Day 16: 17 miles Mile 146 – Tentsite at mile 163
I woke up at 5 before the sun had gone up and we started going at 6, apparently this group always does early mornings. It was thick fog everywhere and we had to cross the snow covered Red Pass. At first it seemed easy but the pass just continued and continued. Afrer one exposed snow hill another one was revealed. Finally after an exhausting and long climb we came up to the top and we could finally see something on the other side. Finally some melted switchbacks! But our joy ended after a couple of miles. White Pass, another snowhill and after that a snowy mountain and after that more exposed switchbacks and then snow in a forest..I think about 10 of this days miles were covered in snow since we were walking in a relatively high altitude the whole day. At some point I just had a snowburnout.
Most of the people stopped using their microspikes, I was putting them on and off every 10 minutes. At one point I didn’t have my spikes or iceaxe and I took a glissade on my ass that I couldn’t stop. I think tolerance for high risk snow situations gets higher after being exposed to them over and over again in weeks. I was walking some steep snowy steps with a long fall beneath me without thinking about it too much. That kind of a situation would have scared the shit out of me two weeks before.
We camped at lover altitude at a tentsite that had place for all our six tents and a hammock.
Day 17: 21.4 miles. Tentisite at mile 163 – Nason Creek
I woke up at 5 as usual and we started hiking uphill at 6. It was foggy and it even rained a tiny bit – for the first time on the trail. Three hikers saw a big bear going just before and after me, so I guess it was in the bushes when I passed the place. As I am the slowest hiker of the group I was left behind but by this time one is so used to all the snow crossings that evaluating the need of and putting on microspikes/ice axe is routine and is done up to dozens of times nearly every day.
We summited three mountains. We climbed up over 5000 feet and went down the same amount today but still the day felt easier than previous days just because there was a lot more snowfree sections. The trail felt easier than we had imagined it would be even if you had to cross short snow sections or hike in mud a lot.

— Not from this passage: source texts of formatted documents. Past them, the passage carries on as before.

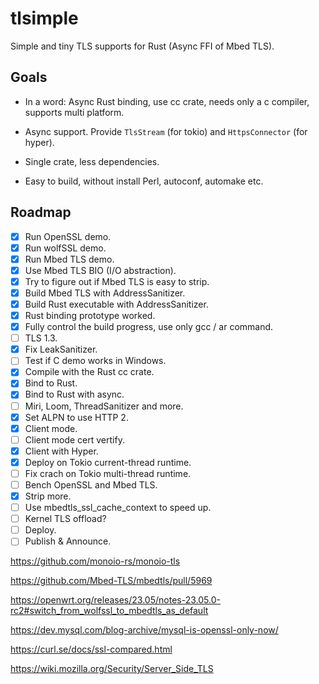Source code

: # tlsimple

Simple and tiny TLS supports for Rust (Async FFI of Mbed TLS).

## Goals

- In a word: Async Rust binding, use cc crate, needs only a c compiler, supports multi platform.

- Async support. Provide `TlsStream` (for tokio) and `HttpsConnector` (for hyper).

- Single crate, less dependencies.

- Easy to build, without install Perl, autoconf, automake etc.

## Roadmap

- [x] Run OpenSSL demo.
- [x] Run wolfSSL demo.
- [x] Run Mbed TLS demo.
- [x] Use Mbed TLS BIO (I/O abstraction).
- [x] Try to figure out if Mbed TLS is easy to strip.
- [x] Build Mbed TLS with AddressSanitizer.
- [x] Build Rust executable with AddressSanitizer.
- [x] Rust binding prototype worked.
- [x] Fully control the build progress, use only gcc / ar command.
- [ ] TLS 1.3.
- [x] Fix LeakSanitizer.
- [ ] Test if C demo works in Windows.
- [x] Compile with the Rust cc crate.
- [x] Bind to Rust.
- [x] Bind to Rust with async.
- [ ] Miri, Loom, ThreadSanitizer and more.
- [x] Set ALPN to use HTTP 2.
- [x] Client mode.
- [ ] Client mode cert vertify.
- [x] Client with Hyper.
- [x] Deploy on Tokio current-thread runtime.
- [ ] Fix crach on Tokio multi-thread runtime.
- [ ] Bench OpenSSL and Mbed TLS.
- [x] Strip more.
- [ ] Use mbedtls_ssl_cache_context to speed up.
- [ ] Kernel TLS offload?
- [ ] Deploy.
- [ ] Publish & Announce.

https://github.com/monoio-rs/monoio-tls

https://github.com/Mbed-TLS/mbedtls/pull/5969

https://openwrt.org/releases/23.05/notes-23.05.0-rc2#switch_from_wolfssl_to_mbedtls_as_default

https://dev.mysql.com/blog-archive/mysql-is-openssl-only-now/

https://curl.se/docs/ssl-compared.html

https://wiki.mozilla.org/Security/Server_Side_TLS

<!--
cargo install bindgen-cli
sudo dnf install clang-devel
bindgen src/mbedtls.h -o src/mbedtls_h.rs --default-macro-constant-type signed -- -I3rdparty/mbedtls/include
https://rust-lang.github.io/rust-bindgen/allowlisting.html
-->

<!--
curl -vvvk --tlsv1.3 https://127.0.0.1:11111
https://stackoverflow.com/questions/50887018/cmake-generate-single-header-file
https://github.com/rust-lang/cc-rs/issues/242
https://www.wolfssl.com/documentation/manuals/wolfssl/chapter02.html
先尝试 bindgen 或者其他方案
crate “cc”
绑定代码？询问

tlsimple (174 deps)  =  5783792 Aug 17 19:52 ksite
rustls (183 deps)    =  6479280 Aug 17 20:10 ksite


https://doc.rust-lang.org/cargo/reference/manifest.html#the-exclude-and-include-fields


cargo install bindgen-cli

-->

<!--
# openssl
mkdir -p target
cd target
curl -o openssl.tar.gz -L https://github.com/openssl/openssl/releases/download/openssl-3.1.1/openssl-3.1.1.tar.gz
rm -rf openssl
mkdir openssl
tar -xf openssl.tar.gz --strip-components 1 -C openssl
cd openssl
rm -rf test doc demos CHANGES.md
tar -cJf openssl.tar.xz openssl
-->


<!--
https://mbed-tls.readthedocs.io/projects/api/en/development/api/file/net__sockets_8h/#net__sockets_8h_1a4841afd0e14f1fd44b82c3a850961ab7
https://github.com/Mbed-TLS/mbedtls/tree/development/programs/ssl
https://github.com/Mbed-TLS/mbedtls/blob/963513dba56991e2c741290841e2f33b9398ea52/programs/ssl/ssl_server2.c#L2855
https://github.com/Mbed-TLS/mbedtls/blob/development/programs/ssl/mini_client.c
https://github.com/sfackler/hyper-openssl/blob/master/src/lib.rs
-->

The Grizzly peak that had made people bail out just a couple of weeks earlier had almost melted. An early nobo came down running the snow without spikes and just said the trail is fine south from Steven’s pass. Another nobo at our camp that night asked us not to miss the Eagle Creek alternate, Crater Lake alternate or the Bic Lake Youth Camp. He said the snow is ok from now on for us and that we could soon send the axes home.
I lost the crew in a long downhill and since I hadn’t eaten in nine hours decided to have lunch on my own instead of finding the crew. Just then I happened to come to Janus Lake and immediately took a swim in it as a surprise to some fishers. All in all there were more dayhikers/section hikers that day than any day before this. I stopped to chat with many of them and they wished the best of luck for the trail. I passed even Lake Valhalla but decided it was bad omen to take a dip in that one.
The group had left me a written message on the path (since modern technology does not work here) and we ended up walking just 4 miles from end of this section and doing the longest day, my first over 20 miler on this day. It felt easier than a 14 miler on a very snowy trail.
Day 18: 3.8 miles. Nason Creek – Skykomish
For the first time the group was in time for the start of the day as we were going to nero (do a nearly zero miles day) in Skykomish. We walked in a record speed to Steven’s Pass ski resort while making an impro story with Rebound. The main character was Columbian Poopy Pants that had been lost on the trail. From the pass we got a hitch from a previous PCT hiker and spent the day eating breakfast buffet, doing laundry, going to Leavenworth for resupply and some beers and finally drinking tequila at a local wearing only rain clothes. Town days take surely as hard on you as being on the trail.